Locally Adaptive Decay Surfaces for High-Speed Face and Landmark Detection with Event Cameras

Imagine you are trying to take a photo of a busy street using a camera that doesn't take pictures like normal cameras do. Instead of capturing a full image every second, this special camera (called an Event Camera) only snaps a tiny "pixel" whenever something changes—like a car driving by, a bird flapping its wings, or a person blinking. It's incredibly fast and efficient, but the data it sends back is a chaotic, scattered stream of dots rather than a clear picture.

The challenge for computer scientists is: How do you turn this scattered stream of dots into a clear picture that a computer can understand?

The Old Way: The "Static Timer"

Traditionally, researchers tried to build a picture by grouping these dots into time buckets (like 30 times a second).

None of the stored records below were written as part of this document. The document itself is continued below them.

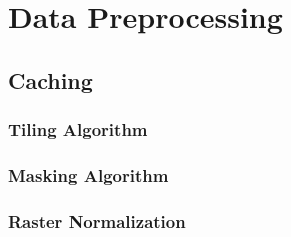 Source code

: \section{Data Preprocessing}



\subsection{Caching}

\subsubsection{Tiling Algorithm}


\subsubsection{Masking Algorithm}
\label{sec:masking}


\subsubsection{Raster Normalization}
\label{sec:raster-normalization}

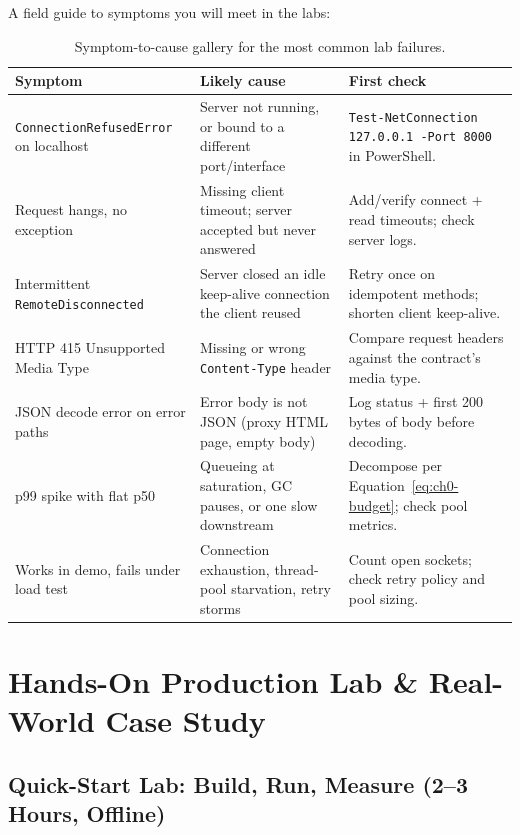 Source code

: A field guide to symptoms you will meet in the labs:

\begin{table}[h]
  \centering
  \small
  \begin{tabularx}{\textwidth}{X X X}
    \toprule
    \textbf{Symptom} & \textbf{Likely cause} & \textbf{First check} \\
    \midrule
    \texttt{ConnectionRefusedError} on localhost &
      Server not running, or bound to a different port/interface &
      \texttt{Test-NetConnection 127.0.0.1 -Port 8000} in PowerShell. \\
    Request hangs, no exception &
      Missing client timeout; server accepted but never answered &
      Add/verify connect + read timeouts; check server logs. \\
    Intermittent \texttt{RemoteDisconnected} &
      Server closed an idle keep-alive connection the client reused &
      Retry once on idempotent methods; shorten client keep-alive. \\
    HTTP 415 Unsupported Media Type &
      Missing or wrong \texttt{Content-Type} header &
      Compare request headers against the contract's media type. \\
    JSON decode error on error paths &
      Error body is not JSON (proxy HTML page, empty body) &
      Log status + first 200 bytes of body before decoding. \\
    p99 spike with flat p50 &
      Queueing at saturation, GC pauses, or one slow downstream &
      Decompose per Equation~\eqref{eq:ch0-budget}; check pool metrics. \\
    Works in demo, fails under load test &
      Connection exhaustion, thread-pool starvation, retry storms &
      Count open sockets; check retry policy and pool sizing. \\
    \bottomrule
  \end{tabularx}
  \caption{Symptom-to-cause gallery for the most common lab failures.}
  \label{tab:ch0-gallery}
\end{table}

\section{Hands-On Production Lab \& Real-World Case Study}
\label{sec:ch0-lab}

\subsection{Quick-Start Lab: Build, Run, Measure (2--3 Hours, Offline)}

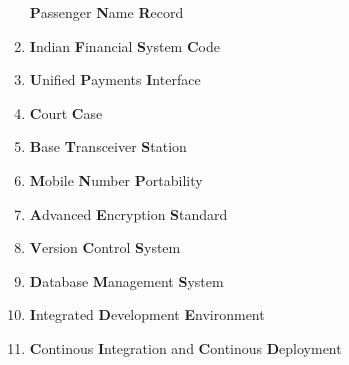 \begin{enumerate}
    \textbf{P}assenger \textbf{N}ame \textbf{R}ecord
    \item[]  \fontsize{14}{16}\selectfont 
    \textbf{I}ndian \textbf{F}inancial \textbf{S}ystem \textbf{C}ode
    \item[]  \fontsize{14}{16}\selectfont 
    \textbf{U}nified \textbf{P}ayments \textbf{I}nterface
    \item[]  \fontsize{14}{16}\selectfont 
    \textbf{C}ourt \textbf{C}ase
    \item[]  \fontsize{14}{16}\selectfont 
    \textbf{B}ase \textbf{T}ransceiver \textbf{S}tation
    \item[]  \fontsize{14}{16}\selectfont 
    \textbf{M}obile \textbf{N}umber \textbf{P}ortability
    \item[]  \fontsize{14}{16}\selectfont 
    \textbf{A}dvanced \textbf{E}ncryption \textbf{S}tandard
    \item[]  \fontsize{14}{16}\selectfont 
    \textbf{V}ersion \textbf{C}ontrol \textbf{S}ystem
    \item[]  \fontsize{14}{16}\selectfont 
    \textbf{D}atabase \textbf{M}anagement \textbf{S}ystem
    \item[]  \fontsize{14}{16}\selectfont 
    \textbf{I}ntegrated \textbf{D}evelopment \textbf{E}nvironment
    \item[]  \fontsize{14}{16}\selectfont 
    \textbf{C}ontinous \textbf{I}ntegration and \textbf{C}ontinous \textbf{D}eployment 
\end{enumerate} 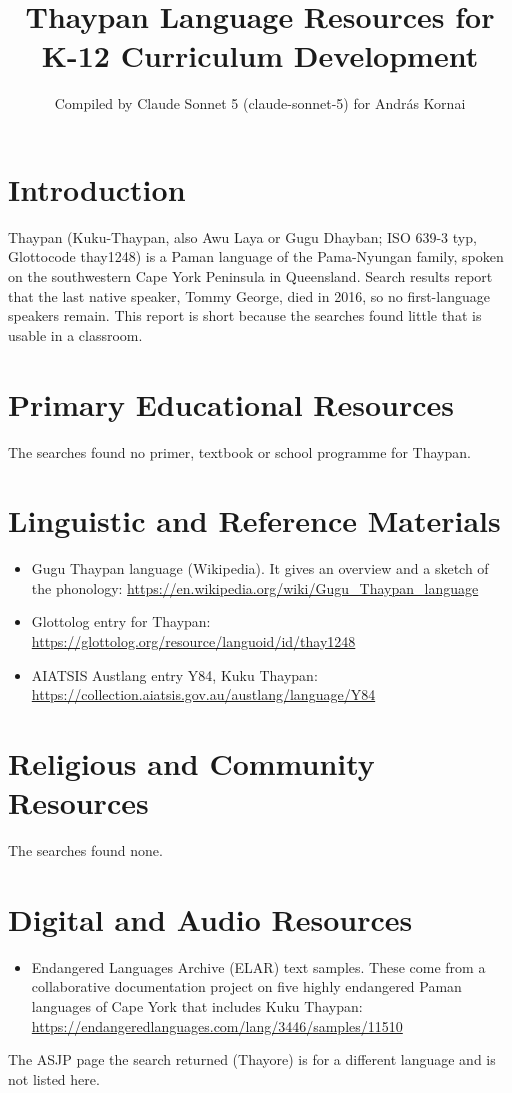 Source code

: \documentclass[12pt]{article}
\title{Thaypan Language Resources for K-12 Curriculum Development}
\author{Compiled by Claude Sonnet 5 (claude-sonnet-5) for Andr\'as Kornai}
\date{}
\begin{document}
\maketitle

\section{Introduction}
Thaypan (Kuku-Thaypan, also Awu Laya or Gugu Dhayban; ISO 639-3 typ, Glottocode thay1248) is a Paman language of the Pama-Nyungan family, spoken on the southwestern Cape York Peninsula in Queensland. Search results report that the last native speaker, Tommy George, died in 2016, so no first-language speakers remain. This report is short because the searches found little that is usable in a classroom.

\section{Primary Educational Resources}
The searches found no primer, textbook or school programme for Thaypan.

\section{Linguistic and Reference Materials}
\begin{itemize}
\item Gugu Thaypan language (Wikipedia). It gives an overview and a sketch of the phonology: \url{https://en.wikipedia.org/wiki/Gugu_Thaypan_language}
\item Glottolog entry for Thaypan: \url{https://glottolog.org/resource/languoid/id/thay1248}
\item AIATSIS Austlang entry Y84, Kuku Thaypan: \url{https://collection.aiatsis.gov.au/austlang/language/Y84}
\end{itemize}

\section{Religious and Community Resources}
The searches found none.

\section{Digital and Audio Resources}
\begin{itemize}
\item Endangered Languages Archive (ELAR) text samples. These come from a collaborative documentation project on five highly endangered Paman languages of Cape York that includes Kuku Thaypan: \url{https://endangeredlanguages.com/lang/3446/samples/11510}
\end{itemize}
The ASJP page the search returned (Thayore) is for a different language and is not listed here.
\end{document}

They used a simple rule: "Keep the dots for a fixed amount of time, then forget them."

Think of this like a bucket with a hole in the bottom.

If you pour water (events) into the bucket, it fills up.
The hole lets water leak out at a constant speed, no matter what.

The Problem:

When things are still: If a person is sitting perfectly still, the "water" leaks out too fast. The computer forgets the shape of their face before it can even recognize it.
When things move fast: If a person waves their hand wildly, the bucket fills up so fast that the water overflows and mixes everything together. The hand becomes a blurry mess, and the computer can't tell where the fingers are.

The old method used the same "leak speed" for the whole image. It was a one-size-fits-all approach that failed when the scene was complex.

The New Solution: LADS (The "Smart Sponge")

The authors of this paper introduced a new method called LADS (Locally Adaptive Decay Surfaces).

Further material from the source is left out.